Exercise aim.
Retype the complete listing exactly as it appears.

= = = = = = =

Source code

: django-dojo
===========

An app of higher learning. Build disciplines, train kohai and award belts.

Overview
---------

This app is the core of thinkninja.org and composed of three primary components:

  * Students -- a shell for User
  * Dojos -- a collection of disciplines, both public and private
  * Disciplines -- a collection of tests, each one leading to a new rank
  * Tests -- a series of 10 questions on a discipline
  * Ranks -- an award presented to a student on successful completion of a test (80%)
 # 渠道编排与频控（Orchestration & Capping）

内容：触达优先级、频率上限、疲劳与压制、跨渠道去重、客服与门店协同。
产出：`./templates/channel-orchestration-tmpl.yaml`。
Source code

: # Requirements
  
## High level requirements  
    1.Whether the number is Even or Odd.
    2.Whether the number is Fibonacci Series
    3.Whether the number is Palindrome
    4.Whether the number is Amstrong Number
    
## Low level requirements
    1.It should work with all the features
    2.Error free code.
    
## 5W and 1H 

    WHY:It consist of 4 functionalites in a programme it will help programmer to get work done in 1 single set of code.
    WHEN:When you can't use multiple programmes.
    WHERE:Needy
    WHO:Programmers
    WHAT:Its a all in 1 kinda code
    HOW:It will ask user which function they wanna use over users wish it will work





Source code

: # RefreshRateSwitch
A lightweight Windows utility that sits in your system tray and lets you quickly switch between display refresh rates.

= = = = = = =

Output for this task.
Source code

: django-dojo
===========

An app of higher learning. Build disciplines, train kohai and award belts.

Overview
---------

This app is the core of thinkninja.org and composed of three primary components:

  * Students -- a shell for User
  * Dojos -- a collection of disciplines, both public and private
  * Disciplines -- a collection of tests, each one leading to a new rank
  * Tests -- a series of 10 questions on a discipline
  * Ranks -- an award presented to a student on successful completion of a test (80%)
 # 渠道编排与频控（Orchestration & Capping）

内容：触达优先级、频率上限、疲劳与压制、跨渠道去重、客服与门店协同。
产出：`./templates/channel-orchestration-tmpl.yaml`。
Source code

: # Requirements
  
## High level requirements  
    1.Whether the number is Even or Odd.
    2.Whether the number is Fibonacci Series
    3.Whether the number is Palindrome
    4.Whether the number is Amstrong Number
    
## Low level requirements
    1.It should work with all the features
    2.Error free code.
    
## 5W and 1H 

    WHY:It consist of 4 functionalites in a programme it will help programmer to get work done in 1 single set of code.
    WHEN:When you can't use multiple programmes.
    WHERE:Needy
    WHO:Programmers
    WHAT:Its a all in 1 kinda code
    HOW:It will ask user which function they wanna use over users wish it will work





Source code

: # RefreshRateSwitch
A lightweight Windows utility that sits in your system tray and lets you quickly switch between display refresh rates.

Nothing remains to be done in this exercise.